Tensions over energy are also mounting. Despite the signing of a “road map” for expanded cooperation in early 2011, Turkey and Iran’s energy relationship has been fraught with complications. As a result, there are now signs that Turkey is seeking to lessen its current, deep dependence on Iranian oil and gas. Turkish refiner Tupraş, for example, is said to bein conversation with Saudi Arabian suppliers as part of a concerted move to lessen Ankara’s reliance on Iranian oil deliveries and to diversify sources of energy supply (Gulf Times, Jan. 21, 2012). The move speaks volumes; for all of their public pronouncements to the contrary, Turkish officials have found Iran to be a less-than-dependable energy partner, and now are quietly working to mitigate exposure to it.

Turkey’s relationship with Iran, in short, is fast approaching a turning point. It has become exceedingly clear that the modus vivendi established between Ankara and Tehran is under growing strain, and that Turkey’s government will soon need to seriously weigh the merits of continued cooperation with Tehran.

For one thing, the potential costs associated with the partnership are soaring. Recent weeks have seen a marked acceleration of international pressure on Iran over its nuclear program. Part and parcel of that effort has been the signing into law by US President Barack Obama of legislation aimed at isolating and marginalizing the Central Bank of Iran -- and penalizing those financial institutions that conduct (or facilitate) business with it. This includes a number of prominent Turkish banks -- among them Halkbank, which has been involved in facilitating Indian purchases of Iranian crude. Other measures have progressively taken aim at foreign firms involved in commerce with the Islamic republic. As the sanctions noose around Iran begins to tighten in earnest, Turkey could begin to pay a real economic price. Or even a physical one. As a recent report in Today’s Zaman newspaper detailed, Turkey’s intelligence community is now increasingly apprehensive that Iran’s Revolutionary Guards could soon launch civic disruptions in Turkey -- including, potentially, a bomb attack against the embassy or consulate of the US. In recent months, Tehran also has adopted an increasingly soft stancetoward Turkey’s main terrorist threat, the Kurdistan Workers’ Party (PKK). Its capture and subsequent release of senior PKK leader Murat Karayılan this summer cast tainted counterterrorism cooperation between the two countries, and raised worries that Iran, itself an active state sponsor of terrorism, might even become a backer of extremism against the Turkish state should relations between the two countries deteriorate.

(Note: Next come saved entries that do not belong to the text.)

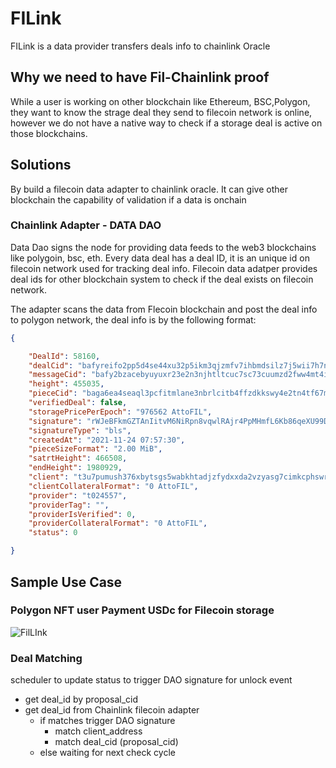 # FILink
FILink is a data provider transfers deals info to chainlink Oracle

## Why we need to have Fil-Chainlink proof
While a user is working on other blockchain like Ethereum, BSC,Polygon, they want to know the strage deal they send to filecoin network is online, however we do not have a native way to check if a storage deal is active on those blockchains.

## Solutions 
By build a filecoin data adapter to chainlink oracle. It can give other blockchain the capability of validation if a data is onchain

### Chainlink Adapter - DATA DAO 

Data Dao signs the node for providing data feeds to the web3 blockchains like polygoin, bsc, eth.
Every data deal has a deal ID, it is an unique id on filecoin network used for tracking deal info.
Filecoin data adatper provides deal ids for other blockchain system to check if the deal exists on filecoin network.

The adapter scans the data from Flecoin blockchain and post the deal info to polygon network, the deal info is by the following format:

```json
{

    "DealId": 58160,
    "dealCid": "bafyreifo2pp5d4se44xu32p5ikm3qjzmfv7ihbmdsilz7j5wii7h7ne3gm",
    "messageCid": "bafy2bzacebyuyuxr23e2n3njhtltcuc7sc73cuumzd2fww4mt4ivtzg2zn6um",
    "height": 455035,
    "pieceCid": "baga6ea4seaql3pcfitmlane3nbrlcitb4ffzdkkswy4e2tn4tf67muicdcueiki",
    "verifiedDeal": false,
    "storagePricePerEpoch": "976562 AttoFIL",
    "signature": "rWJeBFkmGZTAnIitvM6NiRpn8vqwlRAjr4PpMHmfL6Kb86qeXU99DtHWmjW8WyARAFn3mTUtB4+rlibfEUFlts4cAESxfHPiuOciVj0r0d8Y3te0axEZETGsJeLQPPkY",
    "signatureType": "bls",
    "createdAt": "2021-11-24 07:57:30",
    "pieceSizeFormat": "2.00 MiB",
    "satrtHeight": 466508,
    "endHeight": 1980929,
    "client": "t3u7pumush376xbytsgs5wabkhtadjzfydxxda2vzyasg7cimkcphswrq66j4dubbhwpnojqd3jie6ermpwvvq",
    "clientCollateralFormat": "0 AttoFIL",
    "provider": "t024557",
    "providerTag": "",
    "providerIsVerified": 0,
    "providerCollateralFormat": "0 AttoFIL",
    "status": 0

}

```

## Sample Use Case
### Polygon NFT user Payment USDc for Filecoin storage
![FilLInk](https://user-images.githubusercontent.com/8363795/143550092-bc10f493-b6c5-48e0-ac46-5bbd49a11731.png)


### Deal Matching
scheduler to update status to trigger DAO signature for unlock event
* get deal_id by proposal_cid
* get deal_id from Chainlink filecoin adapter
    * if matches trigger DAO signature
        * match client_address
        * match deal_cid (proposal_cid)
    * else waiting for next check cycle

For Turkish leaders, concerned above all with cementing their country’s standing as a global power, these developments should make partnership with Iran an increasingly risky proposition. To be sure, an outright divorce between the two countries is probably not in the offing; officials in Ankara, after all, have taken pains to declare publicly that they “are not bound” by US and European decisions vis-à-vis pressure against Iran. And yet, whatever the official rhetoric, it is clear that the dividends of Turkey’s partnership with Iran are increasingly uncertain, while the costs are potentially steep.